As a seventy-five-year-old Marine married to a very competent investigator, who was born a woman, I am delighted with this article. As a male, I seemed to have had the choice of any job or profession I cold qualify for, why should my wife or daughters or granddaughters be denied the same choices I cannot fathom.
It matters. I don’t know if it should or shouldn’t make a difference that I see role models of my same gender doing woodwork, but the fact is it makes a significant positive and encouraging impact on me and my continued development in furniture and cabinet making. It has NOTHING to do with politics or feminism, there is simply something very powerful about seeing “some one like me” doing the things I’m interested in doing. I was doing woodwork long before I regularly saw other women doing the same, but it sure is nice to see the community of female woodworkers growing and gaining visibility in the field. The effects of inclusion are part of the human psyche.

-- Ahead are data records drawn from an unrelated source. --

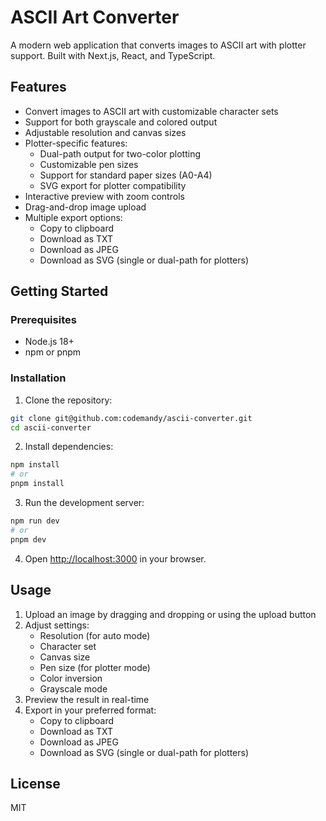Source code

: # ASCII Art Converter

A modern web application that converts images to ASCII art with plotter support. Built with Next.js, React, and TypeScript.

## Features

- Convert images to ASCII art with customizable character sets
- Support for both grayscale and colored output
- Adjustable resolution and canvas sizes
- Plotter-specific features:
  - Dual-path output for two-color plotting
  - Customizable pen sizes
  - Support for standard paper sizes (A0-A4)
  - SVG export for plotter compatibility
- Interactive preview with zoom controls
- Drag-and-drop image upload
- Multiple export options:
  - Copy to clipboard
  - Download as TXT
  - Download as JPEG
  - Download as SVG (single or dual-path for plotters)

## Getting Started

### Prerequisites

- Node.js 18+ 
- npm or pnpm

### Installation

1. Clone the repository:
```bash
git clone git@github.com:codemandy/ascii-converter.git
cd ascii-converter
```

2. Install dependencies:
```bash
npm install
# or
pnpm install
```

3. Run the development server:
```bash
npm run dev
# or
pnpm dev
```

4. Open [http://localhost:3000](http://localhost:3000) in your browser.

## Usage

1. Upload an image by dragging and dropping or using the upload button
2. Adjust settings:
   - Resolution (for auto mode)
   - Character set
   - Canvas size
   - Pen size (for plotter mode)
   - Color inversion
   - Grayscale mode
3. Preview the result in real-time
4. Export in your preferred format:
   - Copy to clipboard
   - Download as TXT
   - Download as JPEG
   - Download as SVG (single or dual-path for plotters)

## License

MIT 
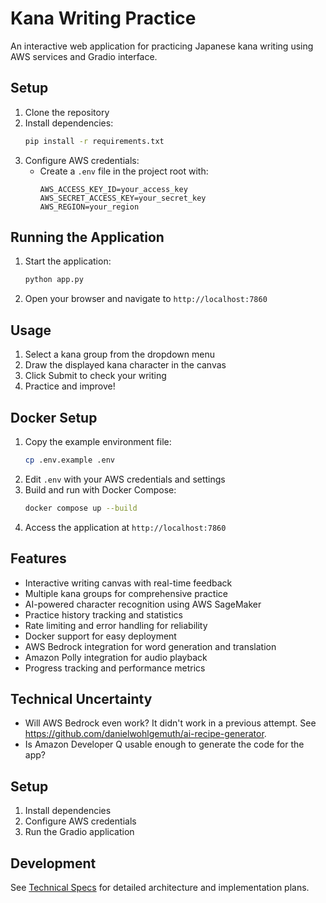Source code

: # Kana Writing Practice

An interactive web application for practicing Japanese kana writing using AWS services and Gradio interface.

## Setup

1. Clone the repository
2. Install dependencies:
   ```bash
   pip install -r requirements.txt
   ```
3. Configure AWS credentials:
   - Create a `.env` file in the project root with:
     ```
     AWS_ACCESS_KEY_ID=your_access_key
     AWS_SECRET_ACCESS_KEY=your_secret_key
     AWS_REGION=your_region
     ```

## Running the Application

1. Start the application:
   ```bash
   python app.py
   ```
2. Open your browser and navigate to `http://localhost:7860`

## Usage

1. Select a kana group from the dropdown menu
2. Draw the displayed kana character in the canvas
3. Click Submit to check your writing
4. Practice and improve!

## Docker Setup

1. Copy the example environment file:
   ```bash
   cp .env.example .env
   ```
2. Edit `.env` with your AWS credentials and settings
3. Build and run with Docker Compose:
   ```bash
   docker compose up --build
   ```
4. Access the application at `http://localhost:7860`

## Features
- Interactive writing canvas with real-time feedback
- Multiple kana groups for comprehensive practice
- AI-powered character recognition using AWS SageMaker
- Practice history tracking and statistics
- Rate limiting and error handling for reliability
- Docker support for easy deployment
- AWS Bedrock integration for word generation and translation
- Amazon Polly integration for audio playback
- Progress tracking and performance metrics

## Technical Uncertainty
- Will AWS Bedrock even work? It didn't work in a previous attempt. See https://github.com/danielwohlgemuth/ai-recipe-generator.
- Is Amazon Developer Q usable enough to generate the code for the app?

## Setup
1. Install dependencies
2. Configure AWS credentials
3. Run the Gradio application

## Development
See [Technical Specs](Technical-Specs.md) for detailed architecture and implementation plans.
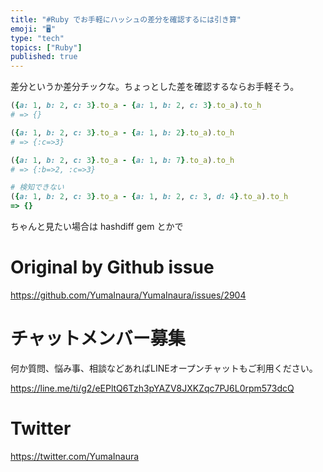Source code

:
 ```yaml
---
title: "#Ruby でお手軽にハッシュの差分を確認するには引き算"
emoji: "🖥"
type: "tech"
topics: ["Ruby"]
published: true
---
```


差分というか差分チックな。ちょっとした差を確認するならお手軽そう。


```rb
({a: 1, b: 2, c: 3}.to_a - {a: 1, b: 2, c: 3}.to_a).to_h
# => {}

({a: 1, b: 2, c: 3}.to_a - {a: 1, b: 2}.to_a).to_h
# => {:c=>3}

({a: 1, b: 2, c: 3}.to_a - {a: 1, b: 7}.to_a).to_h
# => {:b=>2, :c=>3}

# 検知できない
({a: 1, b: 2, c: 3}.to_a - {a: 1, b: 2, c: 3, d: 4}.to_a).to_h
=> {}
```

ちゃんと見たい場合は hashdiff gem とかで

# Original by Github issue

https://github.com/YumaInaura/YumaInaura/issues/2904








<!-- Update From Qiita API -->

# チャットメンバー募集


何か質問、悩み事、相談などあればLINEオープンチャットもご利用ください。

https://line.me/ti/g2/eEPltQ6Tzh3pYAZV8JXKZqc7PJ6L0rpm573dcQ





# Twitter


https://twitter.com/YumaInaura


<!-- Update From Qiita API -->



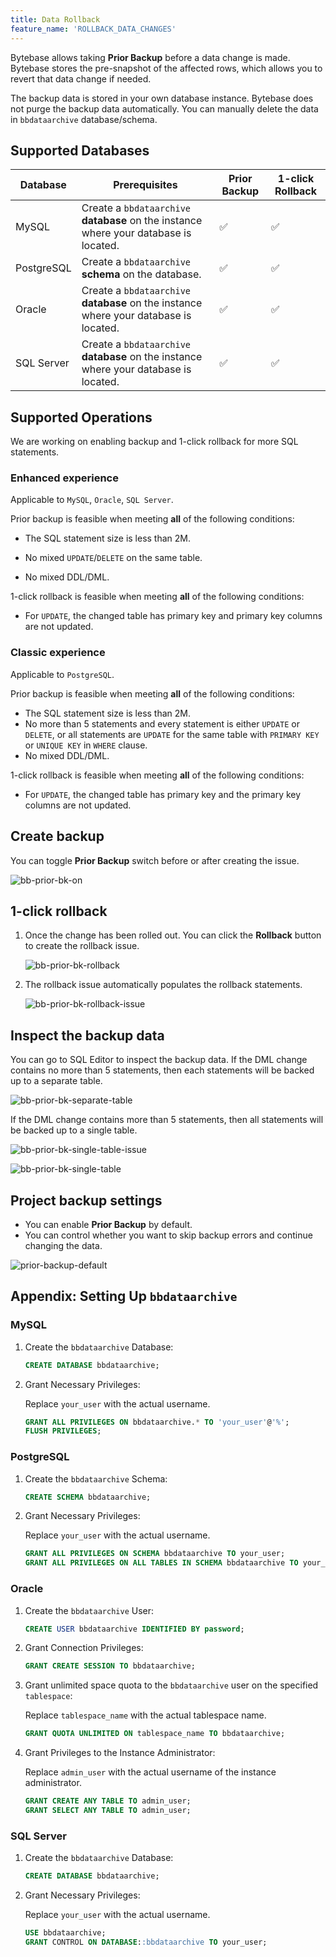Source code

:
 ```yaml
---
title: Data Rollback
feature_name: 'ROLLBACK_DATA_CHANGES'
---
```


<TutorialBlock url="/docs/tutorials/data-rollback" title="Manage Database Change with 1-Click Data Rollback" />

Bytebase allows taking **Prior Backup** before a data change is made. Bytebase stores the pre-snapshot of the affected rows, which allows you to revert that data change if needed.

<HintBlock type="info">

The backup data is stored in your own database instance. Bytebase does not purge the backup data automatically.
You can manually delete the data in `bbdataarchive` database/schema.

</HintBlock>

## Supported Databases

| Database   | Prerequisites                                                                         | Prior Backup | 1-click Rollback |
| ---------- | ------------------------------------------------------------------------------------- | ------------ | ---------------- |
| MySQL      | Create a `bbdataarchive` **database** on the instance where your database is located. | ✅           | ✅               |
| PostgreSQL | Create a `bbdataarchive` **schema** on the database.                                  | ✅           | ✅               |
| Oracle     | Create a `bbdataarchive` **database** on the instance where your database is located. | ✅           | ✅               |
| SQL Server | Create a `bbdataarchive` **database** on the instance where your database is located. | ✅           | ✅               |

## Supported Operations

We are working on enabling backup and 1-click rollback for more SQL statements.

### Enhanced experience

<HintBlock type="info">

Applicable to `MySQL`, `Oracle`, `SQL Server`.

</HintBlock>

Prior backup is feasible when meeting **all** of the following conditions:

- The SQL statement size is less than 2M.

- No mixed `UPDATE`/`DELETE` on the same table.

- No mixed DDL/DML.

1-click rollback is feasible when meeting **all** of the following conditions:

- For `UPDATE`, the changed table has primary key and primary key columns are not updated.

### Classic experience

<HintBlock type="info">

Applicable to `PostgreSQL`.

</HintBlock>

Prior backup is feasible when meeting **all** of the following conditions:

- The SQL statement size is less than 2M.
- No more than 5 statements and every statement is either `UPDATE` or `DELETE`, or all statements are `UPDATE` for the same table with `PRIMARY KEY` or `UNIQUE KEY` in `WHERE` clause.
- No mixed DDL/DML.

1-click rollback is feasible when meeting **all** of the following conditions:

- For `UPDATE`, the changed table has primary key and the primary key columns are not updated.

## Create backup

You can toggle **Prior Backup** switch before or after creating the issue.

![bb-prior-bk-on](/content/docs/change-database/rollback-data-changes/bb-prior-bk-on.webp)

## 1-click rollback

1. Once the change has been rolled out. You can click the **Rollback** button to create the rollback issue.

   ![bb-prior-bk-rollback](/content/docs/change-database/rollback-data-changes/bb-prior-bk-rollback.webp)

1. The rollback issue automatically populates the rollback statements.

   ![bb-prior-bk-rollback-issue](/content/docs/change-database/rollback-data-changes/bb-prior-bk-rollback-issue.webp)

## Inspect the backup data

You can go to SQL Editor to inspect the backup data. If the DML change contains no more than 5 statements, then each
statements will be backed up to a separate table.

![bb-prior-bk-separate-table](/content/docs/change-database/rollback-data-changes/bb-prior-bk-separate-table.webp)

If the DML change contains more than 5 statements, then all statements will be backed up to a single table.

![bb-prior-bk-single-table-issue](/content/docs/change-database/rollback-data-changes/bb-prior-bk-single-table-issue.webp)

![bb-prior-bk-single-table](/content/docs/change-database/rollback-data-changes/bb-prior-bk-single-table.webp)

## Project backup settings

<PricingPlanBlock feature_name='ISSUE_SETTING' />

- You can enable **Prior Backup** by default.
- You can control whether you want to skip backup errors and continue changing the data.

![prior-backup-default](/content/docs/change-database/rollback-data-changes/bb-prior-backup-default.webp)

## Appendix: Setting Up `bbdataarchive`

### MySQL

1. Create the `bbdataarchive` Database:

   ```sql
   CREATE DATABASE bbdataarchive;
   ```

1. Grant Necessary Privileges:

   Replace `your_user` with the actual username.

   ```sql
   GRANT ALL PRIVILEGES ON bbdataarchive.* TO 'your_user'@'%';
   FLUSH PRIVILEGES;
   ```

### PostgreSQL

1. Create the `bbdataarchive` Schema:

   ```sql
   CREATE SCHEMA bbdataarchive;
   ```

1. Grant Necessary Privileges:

   Replace `your_user` with the actual username.

   ```sql
   GRANT ALL PRIVILEGES ON SCHEMA bbdataarchive TO your_user;
   GRANT ALL PRIVILEGES ON ALL TABLES IN SCHEMA bbdataarchive TO your_user;
   ```

### Oracle

1. Create the `bbdataarchive` User:

   ```sql
   CREATE USER bbdataarchive IDENTIFIED BY password;
   ```

1. Grant Connection Privileges:

   ```sql
   GRANT CREATE SESSION TO bbdataarchive;
   ```

1. Grant unlimited space quota to the `bbdataarchive` user on the specified `tablespace`:

   Replace `tablespace_name` with the actual tablespace name.

   ```sql
   GRANT QUOTA UNLIMITED ON tablespace_name TO bbdataarchive;
   ```

1. Grant Privileges to the Instance Administrator:

   Replace `admin_user` with the actual username of the instance administrator.

   ```sql
   GRANT CREATE ANY TABLE TO admin_user;
   GRANT SELECT ANY TABLE TO admin_user;
   ```

### SQL Server

1. Create the `bbdataarchive` Database:

   ```sql
   CREATE DATABASE bbdataarchive;
   ```

1. Grant Necessary Privileges:

   Replace `your_user` with the actual username.

   ```sql
   USE bbdataarchive;
   GRANT CONTROL ON DATABASE::bbdataarchive TO your_user;
   ```
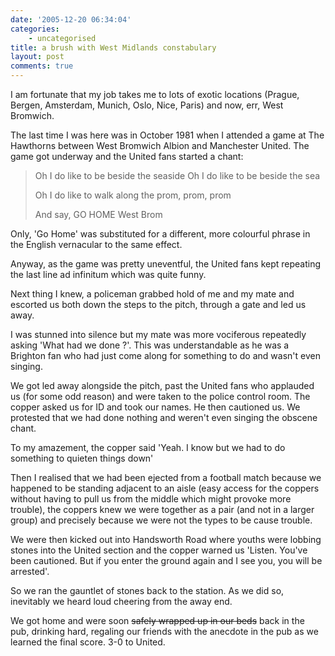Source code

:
 ```yaml
---
date: '2005-12-20 06:34:04'
categories:
    - uncategorised
title: a brush with West Midlands constabulary
layout: post
comments: true
---
```

I am fortunate that my job takes me to lots of exotic locations (Prague,
Bergen, Amsterdam, Munich, Oslo, Nice, Paris) and now, err, West
Bromwich.

The last time I was here was in October 1981 when I attended a game at
The Hawthorns between West Bromwich Albion and Manchester United. The
game got underway and the United fans started a chant:
> Oh I do like to be beside the seaside
> Oh I do like to be beside the sea
>
> Oh I do like to walk along the prom, prom, prom
>
> And say, GO HOME West Brom

Only, 'Go Home' was substituted for a different, more colourful phrase
in the English vernacular to the same effect.

Anyway, as the game was pretty uneventful, the United fans kept
repeating the last line ad infinitum which was quite funny.

Next thing I knew, a policeman grabbed hold of me and my mate and
escorted us both down the steps to the pitch, through a gate and led us
away.

I was stunned into silence but my mate was more vociferous repeatedly
asking 'What had we done ?'. This was understandable as he was a
Brighton fan who had just come along for something to do and wasn't even
singing.

We got led away alongside the pitch, past the United fans who applauded
us (for some odd reason) and were taken to the police control room. The
copper asked us for ID and took our names. He then cautioned us. We
protested that we had done nothing and weren't even singing the obscene
chant.

To my amazement, the copper said 'Yeah. I know but we had to do
something to quieten things down'

Then I realised that we had been ejected from a football match because
we happened to be standing adjacent to an aisle (easy access for the
coppers without having to pull us from the middle which might provoke
more trouble), the coppers knew we were together as a pair (and not in a
larger group) and precisely because we were not the types to be cause
trouble.

We were then kicked out into Handsworth Road where youths were lobbing
stones into the United section and the copper warned us 'Listen. You've
been cautioned. But if you enter the ground again and I see you, you
will be arrested'.

So we ran the gauntlet of stones back to the station. As we did so,
inevitably we heard loud cheering from the away end.

We got home and were soon ~~safely wrapped up in our beds~~ back in the
pub, drinking hard, regaling our friends with the anecdote in the pub as
we learned the final score. 3-0 to United.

Does it surprise you then that most of my furniture making heroes, those who’s work most inspires me are men? Ultimately it is about the work.
The tenets of this post ring loudly for me – especially as I raise my two daughters and spend time in the shop with my nieces. Thanks for posting Nancy, and to others who’ve commented. I don’t mean to be trite, but if we focus on the things we can influence (our neighbors, our family, our friends) than we can be the change we want to see in the world.
Reblogged this on Writer's Resource Blog and commented:
Yesterday I came across a New York Times article about a guy who listened to all the records on NPR’s list of greatest music by women. Whenever he talked about his dedication to hearing all the music on the list, people were shocked that he would be listening to “women’s music.”
Now, “women’s music” is, according to him, a genre that (as he describes it) is one woman and a guitar. Folksy, perhaps. But specific. And not the kind that is widely popular.
Even though he constantly said no, he was listening to “music by women” rather than “women’s music,” the misunderstandings continued.
It reminded me, painfully, of the idea in publishing and among readers (and reviewers, and art organizations that provide awards) that fiction about women is “women’s fiction” (i.e., chick lit or romance or fill in the blank with whatever genre is currently considered the lowest of the lowbrow). Or, on the wildly mistaken far end of that opinion, that fiction written by women is also always women’s fiction.
Then my partner, who is a woodworker and is reading the book of a woman who has made a name for herself as a woodworker, shared this article.
Let’s change publishing, fiction, and reading (and thus the world) by having parity for women in publishing options, review options, marketing deals, and awards opportunities.
EW! That is so disappointing about the “greatest music by women.” Thanks for sharing this.
Yeah, that’s what I thought, too: EW!!